What constitutes identity? This is a question that concerns this novel throughout. Set mostly in Cyprus, over a period from 1933 to 2007, it tells the story of the British withdrawal from the island and the subsequent strife between Greek and Turkish Cypriots. Zeki Aziz, from a Turkish village, is a promising student who wins sponsorship to study at the LSE. At first he sees England very much from an outsider perspective (and quite amusingly, for though this is a novel about deadly serious matters it is leavened with humour):

“The couches and oversized armchairs were upholstered in a deep burgundy-coloured leather that was stitched into patterns that seemed to resemble a series of fat bellies and dimples. The tables in the room were made of wood but not of a type he had ever seen. The wood was highly polished and looked as if it might be very old – which he thought was a shame for a house which otherwise gave signs of belonging to someone so rich.”

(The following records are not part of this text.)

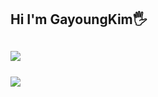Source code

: 

<h2> Hi I'm GayoungKim🖐<h2>
<img src="https://github-readme-stats.vercel.app/api/top-langs/?username=JUGGUM&layout=compact"><br><br>
<img src="https://github-readme-stats.vercel.app/api?username=JUGGUM&show_icons=true">
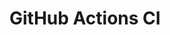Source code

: # GitHub Actions CI











































































































































































































































































































































































































































































































































































































































































































































































































































































































































































































































































































































































































































































































































































































































































































































































































































































































































































































































































































































































































































































































































































































































































































































































































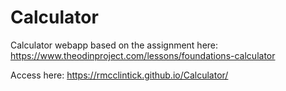 # Calculator

Calculator webapp based on the assignment here: https://www.theodinproject.com/lessons/foundations-calculator

Access here: https://rmcclintick.github.io/Calculator/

But by the time he returns, not altogether willingly, to Cyprus, he is very much betwixt and between two cultures and seeing both as a partial outsider. Ironically the same is happening in reverse to Major Gamble, a British diplomat in Cyprus who had helped to finance Zeki’s studies and who now finds himself faced, post-independence, with going “home” to a country with which he no longer identifies:

“But where and what was home now? The truth was that he no longer recognised the place that Britain was becoming. Everyone around him seemed to be getting younger. And on every street corner you could hear that awful noise that they referred to as ‘pop’ music. As he made his way along the coastal road, past Boğaz, he thought to himself that he had spent so much time away from England, perhaps he should stay on in Cyprus after all.”

Meanwhile Zeki’s childhood friend Aydin is finding that some aspects of identity can trump the geographical and political. There are in fact several individual instances in this novel of Greek and Turk forming relationships. But over and over, when it really matters, people revert to tribal groupings, as Zeki notices when he becomes a representative in the new parliament:

“His fellow representatives were waiting in the courtyard taking refuge from the heat by standing in the shade of the orange trees. He looked at these groups of men clustered together by the trees and realised that not a single group was mixed. Greek stayed with Greek. Turk stayed with Turk.”

I found this novel quite a page-turner; it never loses itself in “issues” so as to forget that novels are essentially about people, and the lure of “what happens next” to the various characters in whom the reader has become interested is strong. So I don’t want to go too much into plot details. But one thing I really like is the novel’s refusal to provide glib solutions to the problems it raises. People become personally close to individuals of the other community, yet this does not change their attitude to “the other” in general, nor prevent them from participating in atrocities against them.

The writing is subtle and delicate. When Zeki, during his time in London, visits Paris, he is excited at “visiting, for the first time, a properly foreign country”. This points up very economically what has become apparent: that of the various solutions for Cyprus, the only one neither side really wanted was the one they got, namely independence. The Greeks wanted enosis, ie union with Greece, the Turks, being heavily outnumbered, wanted the British to stay and protect them, and to Zeki, Britain has never been a “properly foreign country”. When, back home, he meets Aydin again after several years, he is taken aback when Aydin, who in the meantime has come under some Greek influence, looks forward to the British departure; “Can you believe it? No more British büyük efendis to lord it over us.” Later in Zeki’s village, when he is greeted with “Zeki, lad, hoşgeldiniz, my you look like a real büyük efendi.!” we do not really need the glossary at the end to know what is going on.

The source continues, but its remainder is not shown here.